We are solving a different problem: How do you give a globally operating business one platform instead of asking it to stitch together five or six?

- Rachael Horwitz, SVP of Communications, Airwallex

To further differentiate itself, Airwallex is preparing to launch a new product called T:0, designed to automate finance functions like bookkeeping and forecasting using AI agents. Furthermore, the company is incubating a cryptocurrency startup named Metal. Led by software developer Loong Wang and former Meta executive Catherine Porter, Metal aims to build a blockchain for tokenized financial products and process stablecoin payments. Zhang projects that stablecoins could account for 5% to 10% of global money movement over the next decade, a trend Stripe is also chasing with its own Tempo blockchain.

Navigating China Data Allegations and Compliance

Airwallex's global footprint has attracted intense political scrutiny. In December 2025, Keith Rabois, managing director at Khosla Ventures and a board member of rival Ramp, wrote on X that Airwallex was sending U.S. customer data to China. Rabois alleged that the company's Chinese employee base and partial ownership by Tencent and HongShan legally required it to surrender data to the Chinese government. This was followed by a letter from Arkansas Senator Tom Cotton to Treasury Secretary Scott Bessent, demanding an investigation into the company's ties to China.

Zhang vehemently denied the claims, calling them "patently false" and "wild and totally unfounded conspiracy theories." He clarified the company's data architecture, stating, "U.S. customer data is stored in the U.S. Like other global financial institutions, we have staff based in China and Hong Kong because we operate globally and these are important markets. But those staff cannot access U.S. customer data." To back this up, Airwallex commissioned a security assessment by Coalfire, which concluded that the company's access restrictions "go beyond minimum expectations."

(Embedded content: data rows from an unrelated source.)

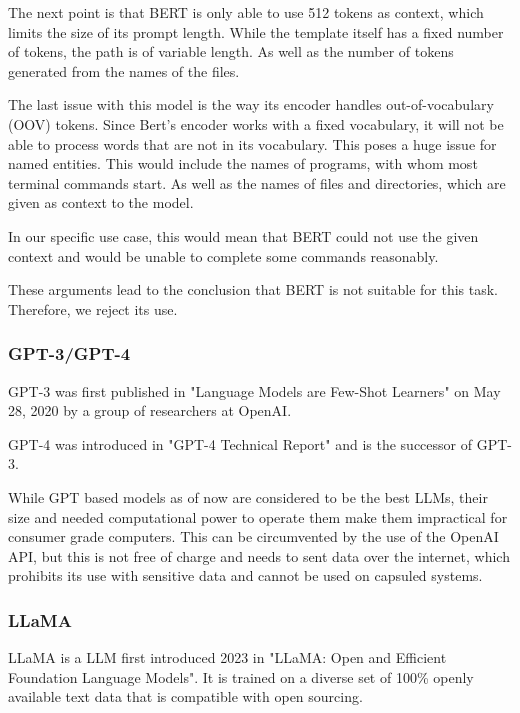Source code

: The next point is that BERT is only able to use 512 tokens as context, which limits the size of its prompt length. While the template itself has a fixed number of tokens, the path is of variable length. As well as the number of tokens generated from the names of the files.



The last issue with this model is the way its encoder handles out-of-vocabulary (OOV) tokens. Since Bert's encoder works with a fixed vocabulary, it will not be able to process words that are not in its vocabulary. This poses a huge issue for named entities. This would include the names of programs, with whom most terminal commands start. As well as the names of files and directories, which are given as context to the model. 


In our specific use case, this would mean that BERT could not use the given context and would be unable to complete some commands reasonably. 


These arguments lead to the conclusion that BERT is not suitable for this task. Therefore, we reject its use.





\subsubsection{GPT-3/GPT-4}


GPT-3 was first published in "Language Models are Few-Shot Learners"\cite{brown2020language} on May 28, 2020 by a group of researchers at OpenAI.

GPT-4 was introduced in "GPT-4 Technical Report"\cite{openai2023gpt4} and is the successor of GPT-3.


While GPT based models as of now are considered to be the best LLMs, their size and needed computational power to operate them make them impractical for consumer grade computers. This can be circumvented by the use of the OpenAI API, but this is not free of charge and needs to sent data over the internet, which prohibits its use with sensitive data and cannot be used on capsuled systems. 


\subsubsection{LLaMA} 

LLaMA is a LLM first introduced 2023 in "LLaMA: Open and Efficient Foundation Language Models"\cite{touvron2023llama}. It is trained on a diverse set of  100\% openly available text data that is compatible with open sourcing\cite{touvron2023llama}.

Despite clearing the air on data security, regulatory compliance remains a hurdle. In January 2026, Australia’s anti-money-laundering regulator initiated an audit of Airwallex for suspected compliance failures. Zhang views this as part of an industry-wide regulatory sweep, but it highlights the immense operational burden of maintaining 89 global licenses.

The Geopolitical Cost of Global Fintech

Airwallex’s trajectory highlights a critical inflection point in the fintech sector: the technological advantage of a unified global platform is increasingly colliding with the realities of a fragmented geopolitical landscape. Zhang’s strategy to bypass the aging Swift network by securing 89 local licenses is a massive moat that competitors will struggle to replicate quickly. However, as the Rabois and Cotton allegations demonstrate, operating a borderless financial infrastructure with ties to both the U.S. and China is becoming a severe liability in today's regulatory climate.

The incubation of the Metal stablecoin project is perhaps Airwallex's most telling strategic move. By preparing for a future where 10% of global money movement happens on-chain, Airwallex is hedging against the very traditional banking systems and correspondent networks that currently subject it to intense regulatory audits. If Airwallex can survive the geopolitical crossfire and successfully deploy its T:0 automation suite, it won't just be a Stripe competitor - it will become the default operating system for multinational commerce.